• _THE PROBLEM_
Could you transcribe the entries below exactly, without any of the pictures?

• _EXERCISE MATERIALS_
BEGIN

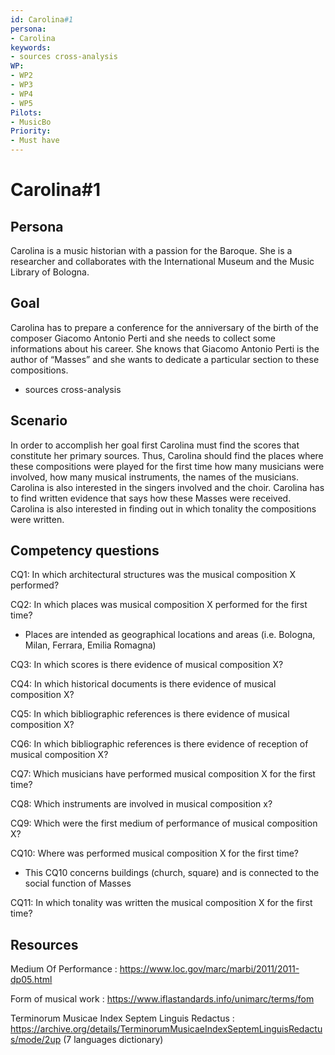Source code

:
 ```yaml
---
id: Carolina#1
persona: 
- Carolina
keywords: 
- sources cross-analysis
WP:
- WP2
- WP3
- WP4
- WP5
Pilots:
- MusicBo
Priority:
- Must have
---
```

# Carolina#1

## Persona
Carolina is a music historian with a passion for the Baroque. She is a researcher and collaborates with the International Museum and the Music Library of Bologna. 

## Goal
Carolina has to prepare a conference for the anniversary of the birth of the composer Giacomo Antonio Perti  and she needs to collect some informations about his career. She knows that Giacomo Antonio Perti is the author of “Masses” and she wants to dedicate a particular section to these compositions.
- sources cross-analysis

## Scenario  
In order to accomplish her goal first Carolina must find the scores that constitute her primary sources. Thus, Carolina should find the places where these compositions were played for the first time how many musicians were involved, how many musical instruments, the names of the musicians. Carolina is also interested in the singers involved and the choir. Carolina has to find written evidence that says how these Masses were received. Carolina is also interested in finding out in which tonality the compositions were written.

## Competency questions 

CQ1: In which architectural structures was the musical composition X performed? 

CQ2: In which places was musical composition X performed for the first time? 
- Places are intended as geographical locations and areas (i.e. Bologna, Milan, Ferrara, Emilia Romagna)

CQ3: In which scores is there evidence of musical composition X? 

CQ4: In which historical documents is there evidence of musical composition X? 

CQ5: In which bibliographic references is there evidence of musical composition X? 

CQ6: In which bibliographic references is there evidence of reception of musical composition X?

CQ7: Which musicians have performed musical composition X for the first time? 

CQ8: Which instruments are involved in musical composition x?

CQ9: Which were the first medium of performance of musical composition X? 

CQ10: Where was performed musical composition X for the first time? 
- This CQ10 concerns buildings (church, square) and is connected to the social function of Masses

CQ11: In which tonality was written the musical composition X for the first time?

## Resources

Medium Of Performance : https://www.loc.gov/marc/marbi/2011/2011-dp05.html

Form of musical work : https://www.iflastandards.info/unimarc/terms/fom

Terminorum Musicae Index Septem Linguis Redactus : https://archive.org/details/TerminorumMusicaeIndexSeptemLinguisRedactus/mode/2up (7 languages dictionary)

END

• _RESULT OF THE TASK_
Source code

:
 ```yaml
---
id: Carolina#1
persona: 
- Carolina
keywords: 
- sources cross-analysis
WP:
- WP2
- WP3
- WP4
- WP5
Pilots:
- MusicBo
Priority:
- Must have
---
```

# Carolina#1

## Persona
Carolina is a music historian with a passion for the Baroque. She is a researcher and collaborates with the International Museum and the Music Library of Bologna. 

## Goal
Carolina has to prepare a conference for the anniversary of the birth of the composer Giacomo Antonio Perti  and she needs to collect some informations about his career. She knows that Giacomo Antonio Perti is the author of “Masses” and she wants to dedicate a particular section to these compositions.
- sources cross-analysis

## Scenario  
In order to accomplish her goal first Carolina must find the scores that constitute her primary sources. Thus, Carolina should find the places where these compositions were played for the first time how many musicians were involved, how many musical instruments, the names of the musicians. Carolina is also interested in the singers involved and the choir. Carolina has to find written evidence that says how these Masses were received. Carolina is also interested in finding out in which tonality the compositions were written.

## Competency questions 

CQ1: In which architectural structures was the musical composition X performed? 

CQ2: In which places was musical composition X performed for the first time? 
- Places are intended as geographical locations and areas (i.e. Bologna, Milan, Ferrara, Emilia Romagna)

CQ3: In which scores is there evidence of musical composition X? 

CQ4: In which historical documents is there evidence of musical composition X? 

CQ5: In which bibliographic references is there evidence of musical composition X? 

CQ6: In which bibliographic references is there evidence of reception of musical composition X?

CQ7: Which musicians have performed musical composition X for the first time? 

CQ8: Which instruments are involved in musical composition x?

CQ9: Which were the first medium of performance of musical composition X? 

CQ10: Where was performed musical composition X for the first time? 
- This CQ10 concerns buildings (church, square) and is connected to the social function of Masses

CQ11: In which tonality was written the musical composition X for the first time?

## Resources

Medium Of Performance : https://www.loc.gov/marc/marbi/2011/2011-dp05.html

Form of musical work : https://www.iflastandards.info/unimarc/terms/fom

Terminorum Musicae Index Septem Linguis Redactus : https://archive.org/details/TerminorumMusicaeIndexSeptemLinguisRedactus/mode/2up (7 languages dictionary)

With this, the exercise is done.